Suspicious Azure PowerShell Module Installation via PowerShell Script

This threat brief addresses the risk associated with the unauthorized installation of Azure PowerShell modules, such as AADInternals, Az.Resources, AzureAD, and MSOnline, using PowerShell scripts. These modules are powerful tools for managing Azure Active Directory (Azure AD) and cloud resources, granting extensive access to critical objects, user accounts, service principals, and tenant configurations. Adversaries often leverage these modules post-compromise to conduct reconnaissance, escalate privileges, establish persistence, or move laterally within the Azure environment. The use of PowerShell Script Block Logging provides an opportunity to detect such malicious activity, identifying potential threats before they can significantly impact the organization. This activity is often seen after an initial foothold has been established in the environment.

Attack Chain

1. Initial Access: An attacker gains initial access to a Windows system through various means, such as exploiting a vulnerability or using compromised credentials.
2. Privilege Escalation: The attacker attempts to escalate privileges on the compromised system to gain higher-level access.
3. Execution: The attacker executes a PowerShell script designed to install specific Azure AD and cloud management modules.
4. Module Installation: The PowerShell script utilizes the Install-Module cmdlet to install modules like AADInternals, Az.Resources, AzureAD, or MSOnline.
5. Reconnaissance: After installing the modules, the attacker uses them to gather information about the Azure AD environment, including user accounts, groups, and permissions.
6. Lateral Movement: Armed with the gathered information, the attacker attempts to move laterally within the Azure environment, targeting other systems or resources.
7. Persistence: The attacker establishes persistence mechanisms within Azure AD to maintain access, such as creating new user accounts or modifying existing ones.

Impact

Successful exploitation can lead to a full-scale compromise of the Azure AD environment, potentially impacting numerous users, applications, and resources.

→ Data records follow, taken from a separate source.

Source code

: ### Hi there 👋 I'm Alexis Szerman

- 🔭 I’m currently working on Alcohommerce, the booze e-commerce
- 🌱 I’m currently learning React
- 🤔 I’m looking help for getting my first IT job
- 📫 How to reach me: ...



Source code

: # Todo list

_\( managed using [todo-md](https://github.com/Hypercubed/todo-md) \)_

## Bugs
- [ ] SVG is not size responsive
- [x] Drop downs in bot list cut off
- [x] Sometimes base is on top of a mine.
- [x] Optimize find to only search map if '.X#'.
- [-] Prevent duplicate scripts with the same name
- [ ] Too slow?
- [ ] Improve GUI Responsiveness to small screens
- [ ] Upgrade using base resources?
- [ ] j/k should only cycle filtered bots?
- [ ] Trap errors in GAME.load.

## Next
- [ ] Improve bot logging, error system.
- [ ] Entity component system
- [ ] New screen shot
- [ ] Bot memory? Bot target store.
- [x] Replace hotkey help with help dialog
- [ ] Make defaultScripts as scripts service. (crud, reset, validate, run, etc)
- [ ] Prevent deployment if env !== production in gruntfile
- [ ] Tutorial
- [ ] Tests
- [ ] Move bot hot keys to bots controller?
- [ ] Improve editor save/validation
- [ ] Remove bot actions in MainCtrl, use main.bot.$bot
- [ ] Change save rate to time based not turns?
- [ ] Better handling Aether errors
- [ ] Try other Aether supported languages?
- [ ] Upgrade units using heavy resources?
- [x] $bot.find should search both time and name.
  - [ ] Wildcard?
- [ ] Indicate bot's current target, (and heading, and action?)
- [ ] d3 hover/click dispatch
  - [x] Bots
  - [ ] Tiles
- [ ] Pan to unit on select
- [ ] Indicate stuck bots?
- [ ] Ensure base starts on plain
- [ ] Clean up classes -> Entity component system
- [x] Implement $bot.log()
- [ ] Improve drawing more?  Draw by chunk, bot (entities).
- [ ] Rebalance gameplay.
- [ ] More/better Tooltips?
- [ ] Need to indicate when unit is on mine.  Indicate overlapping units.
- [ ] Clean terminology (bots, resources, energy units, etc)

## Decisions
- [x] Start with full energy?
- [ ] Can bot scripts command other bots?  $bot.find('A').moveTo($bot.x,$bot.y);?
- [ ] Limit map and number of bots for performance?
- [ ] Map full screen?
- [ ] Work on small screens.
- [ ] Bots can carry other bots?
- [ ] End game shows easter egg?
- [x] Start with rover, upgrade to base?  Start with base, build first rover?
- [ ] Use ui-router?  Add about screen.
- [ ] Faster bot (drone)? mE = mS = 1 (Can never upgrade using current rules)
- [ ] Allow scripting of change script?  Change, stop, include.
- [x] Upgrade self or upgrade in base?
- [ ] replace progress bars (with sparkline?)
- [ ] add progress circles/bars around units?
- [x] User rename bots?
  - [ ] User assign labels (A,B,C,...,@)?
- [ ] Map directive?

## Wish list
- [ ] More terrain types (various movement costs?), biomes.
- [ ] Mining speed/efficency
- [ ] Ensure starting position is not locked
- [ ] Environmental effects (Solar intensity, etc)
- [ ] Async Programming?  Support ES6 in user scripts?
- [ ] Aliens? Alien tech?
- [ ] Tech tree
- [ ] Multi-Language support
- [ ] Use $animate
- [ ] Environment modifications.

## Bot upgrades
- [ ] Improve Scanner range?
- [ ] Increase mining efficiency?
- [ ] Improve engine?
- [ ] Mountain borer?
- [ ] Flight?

Attackers can gain unauthorized access to sensitive data, disrupt critical services, and even take complete control of the organization’s cloud infrastructure. The broad access granted by these modules makes them a prime target for attackers seeking to establish a persistent foothold and conduct further malicious activities within the Azure environment. The impact can range from data breaches and financial losses to reputational damage and regulatory penalties.

Recommendation

• Enable PowerShell Script Block Logging (Event ID 4104) on all Windows systems to capture the execution of PowerShell scripts, enabling detection via the provided Sigma rules.
• Deploy the provided Sigma rule Detect Suspicious Azure PowerShell Module Installation to identify instances of suspicious Azure PowerShell module installations, and tune it for your environment.
• Review and audit PowerShell script execution within your environment to identify any unauthorized or suspicious activity, using process creation logs.
• Implement strict access controls and multi-factor authentication for Azure AD accounts to prevent unauthorized access and module installations.
• Monitor the installation of PowerShell modules across your environment, looking for unexpected installations of Azure-related modules.